(Saved entries)
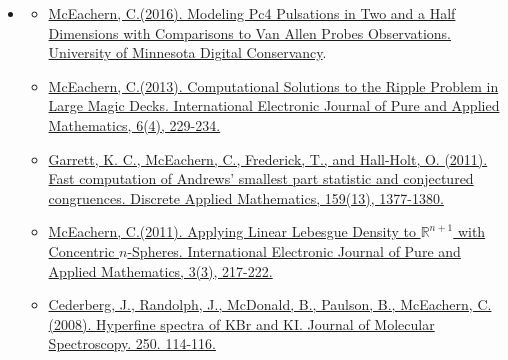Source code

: \documentclass[12pt,letterpaper]{article}
\begin{document}
\begin{itemize}[leftmargin=\parindent]
    \parskip=0.1em
    \itemsep=1.2em

    \item[]
        \begin{itemize}[leftmargin=\parindent]
            \item \href{http://hdl.handle.net/11299/181780}{McEachern, C.\footnotemark[1] (2016). Modeling Pc4 Pulsations in Two and a Half Dimensions with Comparisons to Van Allen Probes Observations. University of Minnesota Digital Conservancy}.
            \item \href{http://e.ijpam.eu/contents/articles/201300604003.pdf}{McEachern, C.\footnotemark[1] (2013). Computational Solutions to the Ripple Problem in Large Magic Decks. International Electronic Journal of Pure and Applied Mathematics, 6(4), 229-234.}
            \item \href{https://doi.org/10.1016/j.dam.2011.04.022}{Garrett, K. C., McEachern, C.\footnotemark[1], Frederick, T., and Hall-Holt, O. (2011). Fast computation of Andrews’ smallest part statistic and conjectured congruences. Discrete Applied Mathematics, 159(13), 1377-1380.}
            \item \href{http://e.ijpam.eu/contents/articles/201100303004.pdf}{McEachern, C.\footnotemark[1] (2011). Applying Linear Lebesgue Density to $\mathbb{R}^{n+1}$ with Concentric $n$-Spheres. International Electronic Journal of Pure and Applied Mathematics, 3(3), 217-222.}
            \item \href{https://www.sciencedirect.com/science/article/abs/pii/S0022285208001872}{Cederberg, J., Randolph, J., McDonald, B., Paulson, B., McEachern, C.\footnotemark[1] (2008). Hyperfine spectra of KBr and KI. Journal of Molecular Spectroscopy. 250. 114-116.}
        \end{itemize}

\end{itemize}

\end{document}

TASK ITEM:
Give the count of lines in the data above holding the word "Electronic", and nothing beyond it.

EXERCISE RESPONSE:
2